WORK REQUIRED
With the pictures left aside, write out the entries that follow exactly.

Segment Open

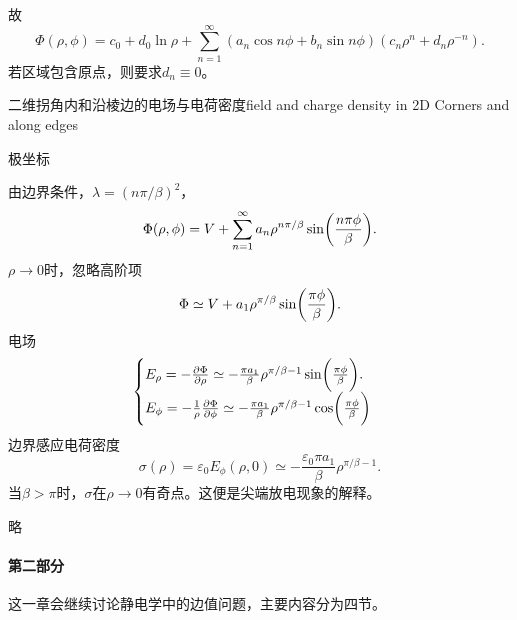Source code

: 故
\begin{equation}
    \Phi(\rho,\phi)=c_0+d_0\ln\rho+\sum_{n=1}^{\infty}(a_n\cos n\phi+b_n\sin n\phi)(c_n\rho^n+d_n\rho^{-n}).
\end{equation}
若区域包含原点，则要求$d_n\equiv 0$。
\begin{example}{二维拐角内和沿棱边的电场与电荷密度}{field and charge density in 2D Corners and along edges}
    \begin{center}
        \tikzchap 极坐标
    \end{center}
    由边界条件，$\lambda=(n\pi/\beta)^2$，
    \begin{equation}
        \Phi(\rho,\phi)=V+\sum_{n=1}^\infty a_n\rho^{n\pi/\beta}\sin\biggl(\frac{n\pi\phi}\beta\biggr).
    \end{equation}
    $\rho\to0$时，忽略高阶项
    \[
        \Phi\simeq V+a_1\rho^{\pi/\beta}\sin\biggl(\frac{\pi\phi}\beta\biggr).
    \]
    电场 
    \begin{equation}
        \begin{cases}
            E_\rho=-\pv\Phi\rho\simeq-\frac{\pi a_1}\beta\rho^{\pi/\beta-1}\sin\biggkh{\frac{\pi\phi}\beta}.\\
            E_\phi=-\frac1\rho\pv\Phi\phi\simeq-\frac{\pi a_1}\beta\rho^{\pi/\beta-1}\cos\biggkh{\frac{\pi\phi}\beta}
        \end{cases}
    \end{equation}
    边界感应电荷密度
    \begin{equation}
        \sigma(\rho)=\varepsilon_0E_\phi(\rho,0)\simeq-\frac{\varepsilon_0\pi a_1}\beta\rho^{\pi/\beta-1}.
    \end{equation}
    当$\beta>\pi$时，$\sigma$在$\rho\to0$有奇点。这便是尖端放电现象的解释。
\end{example}
略
\paragraph{第二部分}
这一章会继续讨论静电学中的边值问题，主要内容分为四节。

Segment Closed

TASK OUTPUT
Source code

: 故
\begin{equation}
    \Phi(\rho,\phi)=c_0+d_0\ln\rho+\sum_{n=1}^{\infty}(a_n\cos n\phi+b_n\sin n\phi)(c_n\rho^n+d_n\rho^{-n}).
\end{equation}
若区域包含原点，则要求$d_n\equiv 0$。
\begin{example}{二维拐角内和沿棱边的电场与电荷密度}{field and charge density in 2D Corners and along edges}
    \begin{center}
        \tikzchap 极坐标
    \end{center}
    由边界条件，$\lambda=(n\pi/\beta)^2$，
    \begin{equation}
        \Phi(\rho,\phi)=V+\sum_{n=1}^\infty a_n\rho^{n\pi/\beta}\sin\biggl(\frac{n\pi\phi}\beta\biggr).
    \end{equation}
    $\rho\to0$时，忽略高阶项
    \[
        \Phi\simeq V+a_1\rho^{\pi/\beta}\sin\biggl(\frac{\pi\phi}\beta\biggr).
    \]
    电场 
    \begin{equation}
        \begin{cases}
            E_\rho=-\pv\Phi\rho\simeq-\frac{\pi a_1}\beta\rho^{\pi/\beta-1}\sin\biggkh{\frac{\pi\phi}\beta}.\\
            E_\phi=-\frac1\rho\pv\Phi\phi\simeq-\frac{\pi a_1}\beta\rho^{\pi/\beta-1}\cos\biggkh{\frac{\pi\phi}\beta}
        \end{cases}
    \end{equation}
    边界感应电荷密度
    \begin{equation}
        \sigma(\rho)=\varepsilon_0E_\phi(\rho,0)\simeq-\frac{\varepsilon_0\pi a_1}\beta\rho^{\pi/\beta-1}.
    \end{equation}
    当$\beta>\pi$时，$\sigma$在$\rho\to0$有奇点。这便是尖端放电现象的解释。
\end{example}
略
\paragraph{第二部分}
这一章会继续讨论静电学中的边值问题，主要内容分为四节。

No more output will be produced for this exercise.